Last Friday I had the pleasure of Skyping into a school in Singapore to talk about my TEDx Talk I did back in September. The principal showed it to his staff and then invited me in via Skype to answer questions. I got into a conversation with one teachers about whether I believed that teachers would be replaced by machines. That, according to him, teaching is the second oldest profession in the world behind prostitution and that as long as we have been “human” there have always been teachers and no machine will ever replace that.  I stopped for a moment, smiles and then said something along these lines: By Flickr ID: awesomerealm I agree with you…we’re not going to be replaced by machines, but individual teachers will, I believe, be replaced by communities of learners. In those communities everyone will be a teacher and everyone will be a learner.
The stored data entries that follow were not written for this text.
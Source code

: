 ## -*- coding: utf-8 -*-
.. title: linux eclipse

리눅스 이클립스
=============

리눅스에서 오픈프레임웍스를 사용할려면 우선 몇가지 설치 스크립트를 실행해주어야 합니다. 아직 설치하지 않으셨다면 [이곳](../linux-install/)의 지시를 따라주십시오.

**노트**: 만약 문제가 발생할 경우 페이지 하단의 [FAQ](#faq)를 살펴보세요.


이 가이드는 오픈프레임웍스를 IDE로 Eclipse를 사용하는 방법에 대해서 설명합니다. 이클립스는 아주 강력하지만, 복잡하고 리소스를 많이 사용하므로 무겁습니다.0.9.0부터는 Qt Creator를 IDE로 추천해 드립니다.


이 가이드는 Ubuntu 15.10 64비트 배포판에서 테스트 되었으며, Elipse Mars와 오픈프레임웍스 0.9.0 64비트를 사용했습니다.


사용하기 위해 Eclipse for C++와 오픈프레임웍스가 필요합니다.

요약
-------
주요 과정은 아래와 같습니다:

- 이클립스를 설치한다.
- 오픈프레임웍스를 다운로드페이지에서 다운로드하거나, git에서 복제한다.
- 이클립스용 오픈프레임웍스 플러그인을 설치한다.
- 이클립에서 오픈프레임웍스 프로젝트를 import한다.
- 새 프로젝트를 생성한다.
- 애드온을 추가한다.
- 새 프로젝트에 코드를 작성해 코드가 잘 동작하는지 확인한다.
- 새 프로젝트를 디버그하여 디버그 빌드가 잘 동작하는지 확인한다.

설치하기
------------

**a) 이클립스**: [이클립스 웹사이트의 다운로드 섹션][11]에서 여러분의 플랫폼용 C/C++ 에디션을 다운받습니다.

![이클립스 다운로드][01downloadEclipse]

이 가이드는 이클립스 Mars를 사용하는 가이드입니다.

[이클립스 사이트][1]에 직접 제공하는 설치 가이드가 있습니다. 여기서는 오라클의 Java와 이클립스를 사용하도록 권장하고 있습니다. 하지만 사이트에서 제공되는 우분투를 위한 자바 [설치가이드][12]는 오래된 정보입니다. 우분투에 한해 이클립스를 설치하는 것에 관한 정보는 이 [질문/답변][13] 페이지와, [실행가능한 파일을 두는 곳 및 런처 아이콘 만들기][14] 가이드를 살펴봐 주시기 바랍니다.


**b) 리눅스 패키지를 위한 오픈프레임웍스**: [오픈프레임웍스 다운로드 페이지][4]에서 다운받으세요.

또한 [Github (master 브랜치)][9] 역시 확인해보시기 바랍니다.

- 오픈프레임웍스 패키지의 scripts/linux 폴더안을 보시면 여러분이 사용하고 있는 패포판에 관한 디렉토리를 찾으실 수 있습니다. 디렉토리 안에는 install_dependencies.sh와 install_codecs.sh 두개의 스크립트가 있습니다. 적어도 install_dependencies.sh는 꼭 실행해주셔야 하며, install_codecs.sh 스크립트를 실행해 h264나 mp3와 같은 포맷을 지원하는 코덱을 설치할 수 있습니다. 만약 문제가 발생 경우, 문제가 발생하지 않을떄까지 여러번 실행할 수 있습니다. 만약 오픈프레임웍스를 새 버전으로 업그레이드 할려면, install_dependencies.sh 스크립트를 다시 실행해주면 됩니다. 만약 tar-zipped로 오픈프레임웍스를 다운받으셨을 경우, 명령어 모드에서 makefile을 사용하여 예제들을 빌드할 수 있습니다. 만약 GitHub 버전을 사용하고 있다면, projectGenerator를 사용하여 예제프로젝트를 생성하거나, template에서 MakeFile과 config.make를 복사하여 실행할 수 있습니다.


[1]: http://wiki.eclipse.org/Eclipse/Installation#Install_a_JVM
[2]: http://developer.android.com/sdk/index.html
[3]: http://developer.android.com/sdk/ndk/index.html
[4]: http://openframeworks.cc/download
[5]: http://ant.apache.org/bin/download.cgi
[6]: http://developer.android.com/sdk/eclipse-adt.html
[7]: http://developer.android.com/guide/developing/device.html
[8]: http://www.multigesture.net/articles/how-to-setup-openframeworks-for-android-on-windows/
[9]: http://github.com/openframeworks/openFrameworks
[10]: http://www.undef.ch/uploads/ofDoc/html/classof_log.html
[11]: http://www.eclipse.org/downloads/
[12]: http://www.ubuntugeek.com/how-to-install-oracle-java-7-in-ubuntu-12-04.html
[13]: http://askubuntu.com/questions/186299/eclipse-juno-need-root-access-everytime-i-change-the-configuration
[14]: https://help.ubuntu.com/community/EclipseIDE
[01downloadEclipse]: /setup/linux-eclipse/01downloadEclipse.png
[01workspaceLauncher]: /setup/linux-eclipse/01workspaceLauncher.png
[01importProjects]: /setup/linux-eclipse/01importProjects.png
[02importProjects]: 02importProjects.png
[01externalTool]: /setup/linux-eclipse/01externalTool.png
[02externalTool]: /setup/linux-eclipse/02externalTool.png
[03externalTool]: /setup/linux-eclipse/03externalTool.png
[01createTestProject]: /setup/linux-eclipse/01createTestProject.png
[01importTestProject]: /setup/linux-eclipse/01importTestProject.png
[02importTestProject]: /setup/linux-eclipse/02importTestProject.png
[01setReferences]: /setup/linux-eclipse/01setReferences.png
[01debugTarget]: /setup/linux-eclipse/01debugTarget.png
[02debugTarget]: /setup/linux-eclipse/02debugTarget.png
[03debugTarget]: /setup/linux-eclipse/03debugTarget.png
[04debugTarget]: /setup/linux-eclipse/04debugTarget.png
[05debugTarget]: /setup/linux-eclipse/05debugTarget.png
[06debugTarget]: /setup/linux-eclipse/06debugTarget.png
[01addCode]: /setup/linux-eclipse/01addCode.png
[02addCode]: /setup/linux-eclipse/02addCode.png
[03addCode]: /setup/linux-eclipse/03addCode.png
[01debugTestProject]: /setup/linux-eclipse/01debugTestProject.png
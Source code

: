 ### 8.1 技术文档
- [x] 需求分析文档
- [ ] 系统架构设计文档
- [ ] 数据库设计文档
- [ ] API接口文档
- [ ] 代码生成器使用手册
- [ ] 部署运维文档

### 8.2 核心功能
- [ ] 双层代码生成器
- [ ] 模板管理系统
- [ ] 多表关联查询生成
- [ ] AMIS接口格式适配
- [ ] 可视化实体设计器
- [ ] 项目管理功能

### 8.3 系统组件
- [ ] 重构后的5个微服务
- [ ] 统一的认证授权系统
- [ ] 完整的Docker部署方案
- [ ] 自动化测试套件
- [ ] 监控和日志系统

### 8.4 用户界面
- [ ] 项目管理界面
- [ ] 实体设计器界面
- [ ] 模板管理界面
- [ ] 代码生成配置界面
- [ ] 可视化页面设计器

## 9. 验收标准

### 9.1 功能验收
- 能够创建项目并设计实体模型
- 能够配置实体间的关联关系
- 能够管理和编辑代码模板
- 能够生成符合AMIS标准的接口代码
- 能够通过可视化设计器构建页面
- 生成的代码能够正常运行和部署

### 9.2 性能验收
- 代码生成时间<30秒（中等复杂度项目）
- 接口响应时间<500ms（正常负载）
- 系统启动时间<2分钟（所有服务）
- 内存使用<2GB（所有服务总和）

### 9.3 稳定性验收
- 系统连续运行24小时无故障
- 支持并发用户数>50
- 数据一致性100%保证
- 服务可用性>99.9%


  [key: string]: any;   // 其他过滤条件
We might not even distinguish between them. Once students and schools figure out they can learn, what they want to learn, when they want to learn, in always on, always supporting communities then the day of the stand and teach teacher is over. We’re already seeing kids form these communities. There isn’t a video game created today that does not help support a community around it. In fact video game makers have the right approach. You create something really difficult…you let people go at it for awhile trying to solve the problem and then you give a “secret hint” or a “cheat”. Which was built into the game to help hold peoples attention and to help the community get stronger. Everyone sharing cheats, secrets, and talking about the game is a learning community. There are teachers, there are learners, but nobody identifies themselves as such because they are learning something they are passionate about and honestly nobody cares what your age is, where you’re from or what level you’re stuck on. They’re just there to help and learn. Sure not every subject a student takes in school is going to be their passion (although I think we should get there). But that’s not to say that students still would not choose, if given the choice, to join the community they want to learn from. Who says that this teacher and this group of kids that you are tied to physically is your group? Is your best learning community? They might be, but that...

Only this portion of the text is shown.